*** ENTRIES SHOWN Section Begins ***

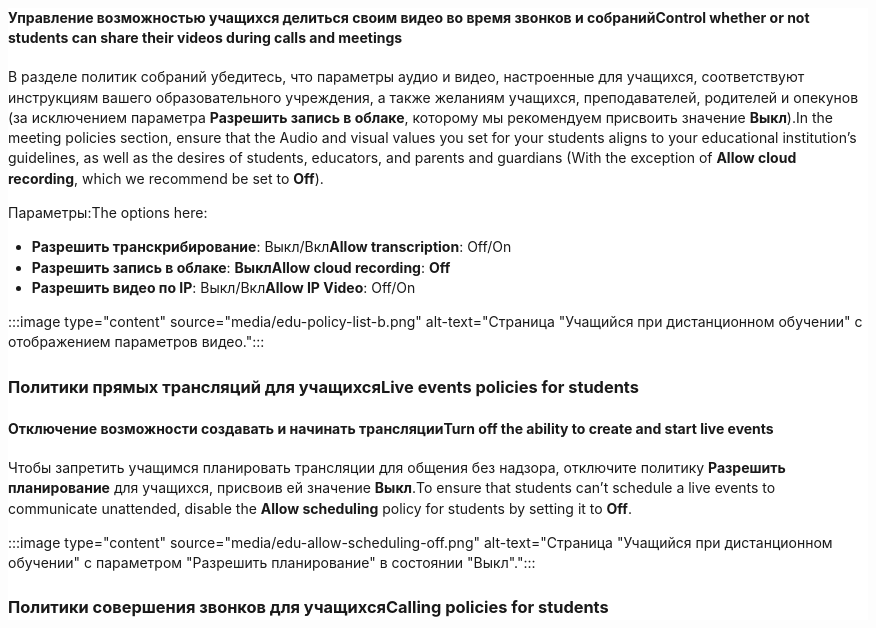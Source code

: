 #### <a name="control-whether-or-not-students-can-share-their-videos-during-calls-and-meetings"></a><span data-ttu-id="1b2d7-264">Управление возможностью учащихся делиться своим видео во время звонков и собраний</span><span class="sxs-lookup"><span data-stu-id="1b2d7-264">Control whether or not students can share their videos during calls and meetings</span></span>

<span data-ttu-id="1b2d7-265">В разделе политик собраний убедитесь, что параметры аудио и видео, настроенные для учащихся, соответствуют инструкциям вашего образовательного учреждения, а также желаниям учащихся, преподавателей, родителей и опекунов (за исключением параметра **Разрешить запись в облаке**, которому мы рекомендуем присвоить значение **Выкл**).</span><span class="sxs-lookup"><span data-stu-id="1b2d7-265">In the meeting policies section, ensure that the Audio and visual values you set for your students aligns to your educational institution’s guidelines, as well as the desires of students, educators, and parents and guardians (With the exception of **Allow cloud recording**, which we recommend be set to **Off**).</span></span>

<span data-ttu-id="1b2d7-266">Параметры:</span><span class="sxs-lookup"><span data-stu-id="1b2d7-266">The options here:</span></span>

- <span data-ttu-id="1b2d7-267">**Разрешить транскрибирование**: Выкл/Вкл</span><span class="sxs-lookup"><span data-stu-id="1b2d7-267">**Allow transcription**: Off/On</span></span>
- <span data-ttu-id="1b2d7-268">**Разрешить запись в облаке**: **Выкл**</span><span class="sxs-lookup"><span data-stu-id="1b2d7-268">**Allow cloud recording**: **Off**</span></span>
- <span data-ttu-id="1b2d7-269">**Разрешить видео по IP**: Выкл/Вкл</span><span class="sxs-lookup"><span data-stu-id="1b2d7-269">**Allow IP Video**: Off/On</span></span>

:::image type="content" source="media/edu-policy-list-b.png" alt-text="Страница "Учащийся при дистанционном обучении" с отображением параметров видео.":::

### <a name="live-events-policies-for-students"></a><span data-ttu-id="1b2d7-271">Политики прямых трансляций для учащихся</span><span class="sxs-lookup"><span data-stu-id="1b2d7-271">Live events policies for students</span></span>

#### <a name="turn-off-the-ability-to-create-and-start-live-events"></a><span data-ttu-id="1b2d7-272">Отключение возможности создавать и начинать трансляции</span><span class="sxs-lookup"><span data-stu-id="1b2d7-272">Turn off the ability to create and start live events</span></span>

<span data-ttu-id="1b2d7-273">Чтобы запретить учащимся планировать трансляции для общения без надзора, отключите политику **Разрешить планирование** для учащихся, присвоив ей значение **Выкл**.</span><span class="sxs-lookup"><span data-stu-id="1b2d7-273">To ensure that students can’t schedule a live events to communicate unattended, disable the **Allow scheduling** policy for students by setting it to **Off**.</span></span>

:::image type="content" source="media/edu-allow-scheduling-off.png" alt-text="Страница "Учащийся при дистанционном обучении" с параметром "Разрешить планирование" в состоянии "Выкл".":::

### <a name="calling-policies-for-students"></a><span data-ttu-id="1b2d7-275">Политики совершения звонков для учащихся</span><span class="sxs-lookup"><span data-stu-id="1b2d7-275">Calling policies for students</span></span>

*** ENTRIES SHOWN Section Ends ***

WHAT TO DO:
Return every entry above exactly. Pictures stay out.

TASK OUTPUT:
Source code

: #### <a name="control-whether-or-not-students-can-share-their-videos-during-calls-and-meetings"></a><span data-ttu-id="1b2d7-264">Управление возможностью учащихся делиться своим видео во время звонков и собраний</span><span class="sxs-lookup"><span data-stu-id="1b2d7-264">Control whether or not students can share their videos during calls and meetings</span></span>

<span data-ttu-id="1b2d7-265">В разделе политик собраний убедитесь, что параметры аудио и видео, настроенные для учащихся, соответствуют инструкциям вашего образовательного учреждения, а также желаниям учащихся, преподавателей, родителей и опекунов (за исключением параметра **Разрешить запись в облаке**, которому мы рекомендуем присвоить значение **Выкл**).</span><span class="sxs-lookup"><span data-stu-id="1b2d7-265">In the meeting policies section, ensure that the Audio and visual values you set for your students aligns to your educational institution’s guidelines, as well as the desires of students, educators, and parents and guardians (With the exception of **Allow cloud recording**, which we recommend be set to **Off**).</span></span>

<span data-ttu-id="1b2d7-266">Параметры:</span><span class="sxs-lookup"><span data-stu-id="1b2d7-266">The options here:</span></span>

- <span data-ttu-id="1b2d7-267">**Разрешить транскрибирование**: Выкл/Вкл</span><span class="sxs-lookup"><span data-stu-id="1b2d7-267">**Allow transcription**: Off/On</span></span>
- <span data-ttu-id="1b2d7-268">**Разрешить запись в облаке**: **Выкл**</span><span class="sxs-lookup"><span data-stu-id="1b2d7-268">**Allow cloud recording**: **Off**</span></span>
- <span data-ttu-id="1b2d7-269">**Разрешить видео по IP**: Выкл/Вкл</span><span class="sxs-lookup"><span data-stu-id="1b2d7-269">**Allow IP Video**: Off/On</span></span>

:::image type="content" source="media/edu-policy-list-b.png" alt-text="Страница "Учащийся при дистанционном обучении" с отображением параметров видео.":::

### <a name="live-events-policies-for-students"></a><span data-ttu-id="1b2d7-271">Политики прямых трансляций для учащихся</span><span class="sxs-lookup"><span data-stu-id="1b2d7-271">Live events policies for students</span></span>

#### <a name="turn-off-the-ability-to-create-and-start-live-events"></a><span data-ttu-id="1b2d7-272">Отключение возможности создавать и начинать трансляции</span><span class="sxs-lookup"><span data-stu-id="1b2d7-272">Turn off the ability to create and start live events</span></span>

<span data-ttu-id="1b2d7-273">Чтобы запретить учащимся планировать трансляции для общения без надзора, отключите политику **Разрешить планирование** для учащихся, присвоив ей значение **Выкл**.</span><span class="sxs-lookup"><span data-stu-id="1b2d7-273">To ensure that students can’t schedule a live events to communicate unattended, disable the **Allow scheduling** policy for students by setting it to **Off**.</span></span>

:::image type="content" source="media/edu-allow-scheduling-off.png" alt-text="Страница "Учащийся при дистанционном обучении" с параметром "Разрешить планирование" в состоянии "Выкл".":::

### <a name="calling-policies-for-students"></a><span data-ttu-id="1b2d7-275">Политики совершения звонков для учащихся</span><span class="sxs-lookup"><span data-stu-id="1b2d7-275">Calling policies for students</span></span>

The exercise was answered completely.